▶ [Work instructions]:
Lines in the data below that contain the word "your" are to be copied.

▶ [Supplied records]:
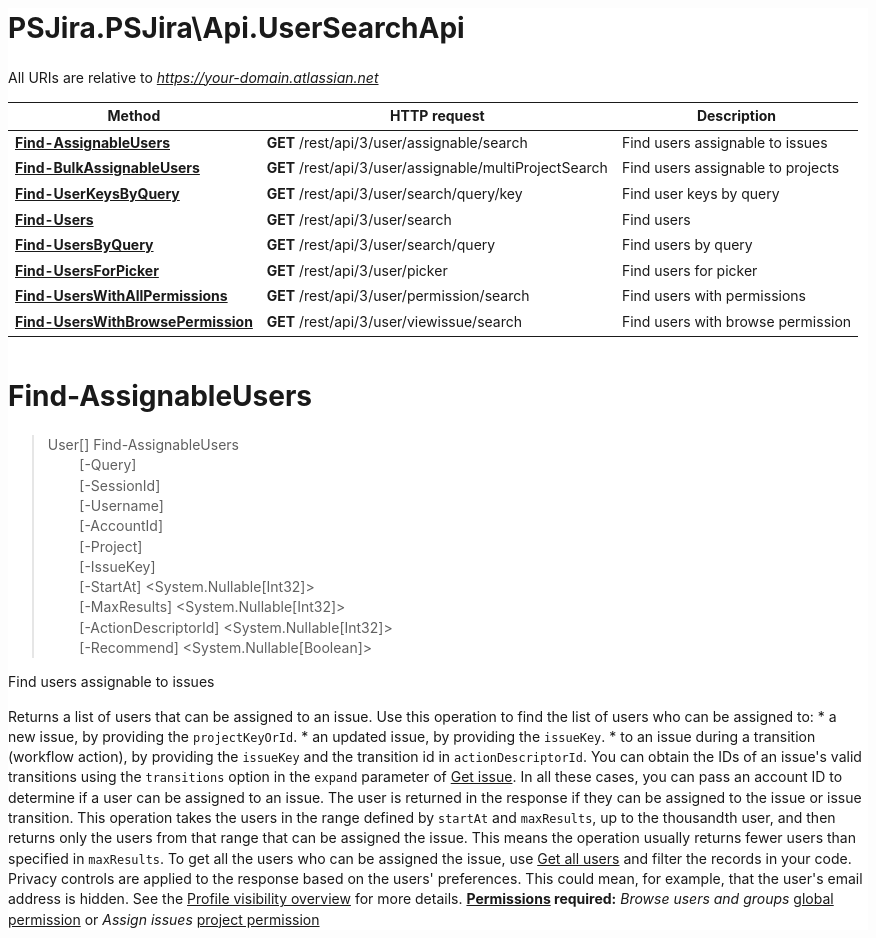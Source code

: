 # PSJira.PSJira\Api.UserSearchApi

All URIs are relative to *https://your-domain.atlassian.net*

Method | HTTP request | Description
------------- | ------------- | -------------
[**Find-AssignableUsers**](UserSearchApi.md#Find-AssignableUsers) | **GET** /rest/api/3/user/assignable/search | Find users assignable to issues
[**Find-BulkAssignableUsers**](UserSearchApi.md#Find-BulkAssignableUsers) | **GET** /rest/api/3/user/assignable/multiProjectSearch | Find users assignable to projects
[**Find-UserKeysByQuery**](UserSearchApi.md#Find-UserKeysByQuery) | **GET** /rest/api/3/user/search/query/key | Find user keys by query
[**Find-Users**](UserSearchApi.md#Find-Users) | **GET** /rest/api/3/user/search | Find users
[**Find-UsersByQuery**](UserSearchApi.md#Find-UsersByQuery) | **GET** /rest/api/3/user/search/query | Find users by query
[**Find-UsersForPicker**](UserSearchApi.md#Find-UsersForPicker) | **GET** /rest/api/3/user/picker | Find users for picker
[**Find-UsersWithAllPermissions**](UserSearchApi.md#Find-UsersWithAllPermissions) | **GET** /rest/api/3/user/permission/search | Find users with permissions
[**Find-UsersWithBrowsePermission**](UserSearchApi.md#Find-UsersWithBrowsePermission) | **GET** /rest/api/3/user/viewissue/search | Find users with browse permission


<a id="Find-AssignableUsers"></a>
# **Find-AssignableUsers**
> User[] Find-AssignableUsers<br>
> &nbsp;&nbsp;&nbsp;&nbsp;&nbsp;&nbsp;&nbsp;&nbsp;[-Query] <String><br>
> &nbsp;&nbsp;&nbsp;&nbsp;&nbsp;&nbsp;&nbsp;&nbsp;[-SessionId] <String><br>
> &nbsp;&nbsp;&nbsp;&nbsp;&nbsp;&nbsp;&nbsp;&nbsp;[-Username] <String><br>
> &nbsp;&nbsp;&nbsp;&nbsp;&nbsp;&nbsp;&nbsp;&nbsp;[-AccountId] <String><br>
> &nbsp;&nbsp;&nbsp;&nbsp;&nbsp;&nbsp;&nbsp;&nbsp;[-Project] <String><br>
> &nbsp;&nbsp;&nbsp;&nbsp;&nbsp;&nbsp;&nbsp;&nbsp;[-IssueKey] <String><br>
> &nbsp;&nbsp;&nbsp;&nbsp;&nbsp;&nbsp;&nbsp;&nbsp;[-StartAt] <System.Nullable[Int32]><br>
> &nbsp;&nbsp;&nbsp;&nbsp;&nbsp;&nbsp;&nbsp;&nbsp;[-MaxResults] <System.Nullable[Int32]><br>
> &nbsp;&nbsp;&nbsp;&nbsp;&nbsp;&nbsp;&nbsp;&nbsp;[-ActionDescriptorId] <System.Nullable[Int32]><br>
> &nbsp;&nbsp;&nbsp;&nbsp;&nbsp;&nbsp;&nbsp;&nbsp;[-Recommend] <System.Nullable[Boolean]><br>

Find users assignable to issues

Returns a list of users that can be assigned to an issue. Use this operation to find the list of users who can be assigned to:   *  a new issue, by providing the `projectKeyOrId`.  *  an updated issue, by providing the `issueKey`.  *  to an issue during a transition (workflow action), by providing the `issueKey` and the transition id in `actionDescriptorId`. You can obtain the IDs of an issue's valid transitions using the `transitions` option in the `expand` parameter of [ Get issue](#api-rest-api-3-issue-issueIdOrKey-get).  In all these cases, you can pass an account ID to determine if a user can be assigned to an issue. The user is returned in the response if they can be assigned to the issue or issue transition.  This operation takes the users in the range defined by `startAt` and `maxResults`, up to the thousandth user, and then returns only the users from that range that can be assigned the issue. This means the operation usually returns fewer users than specified in `maxResults`. To get all the users who can be assigned the issue, use [Get all users](#api-rest-api-3-users-search-get) and filter the records in your code.  Privacy controls are applied to the response based on the users' preferences. This could mean, for example, that the user's email address is hidden. See the [Profile visibility overview](https://developer.atlassian.com/cloud/jira/platform/profile-visibility/) for more details.  **[Permissions](#permissions) required:** *Browse users and groups* [global permission](https://confluence.atlassian.com/x/x4dKLg) or *Assign issues* [project permission](https://confluence.atlassian.com/x/yodKLg)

▶ [Result of this task]:
All URIs are relative to *https://your-domain.atlassian.net*
Returns a list of users that can be assigned to an issue. Use this operation to find the list of users who can be assigned to:   *  a new issue, by providing the `projectKeyOrId`.  *  an updated issue, by providing the `issueKey`.  *  to an issue during a transition (workflow action), by providing the `issueKey` and the transition id in `actionDescriptorId`. You can obtain the IDs of an issue's valid transitions using the `transitions` option in the `expand` parameter of [ Get issue](#api-rest-api-3-issue-issueIdOrKey-get).  In all these cases, you can pass an account ID to determine if a user can be assigned to an issue. The user is returned in the response if they can be assigned to the issue or issue transition.  This operation takes the users in the range defined by `startAt` and `maxResults`, up to the thousandth user, and then returns only the users from that range that can be assigned the issue. This means the operation usually returns fewer users than specified in `maxResults`. To get all the users who can be assigned the issue, use [Get all users](#api-rest-api-3-users-search-get) and filter the records in your code.  Privacy controls are applied to the response based on the users' preferences. This could mean, for example, that the user's email address is hidden. See the [Profile visibility overview](https://developer.atlassian.com/cloud/jira/platform/profile-visibility/) for more details.  **[Permissions](#permissions) required:** *Browse users and groups* [global permission](https://confluence.atlassian.com/x/x4dKLg) or *Assign issues* [project permission](https://confluence.atlassian.com/x/yodKLg)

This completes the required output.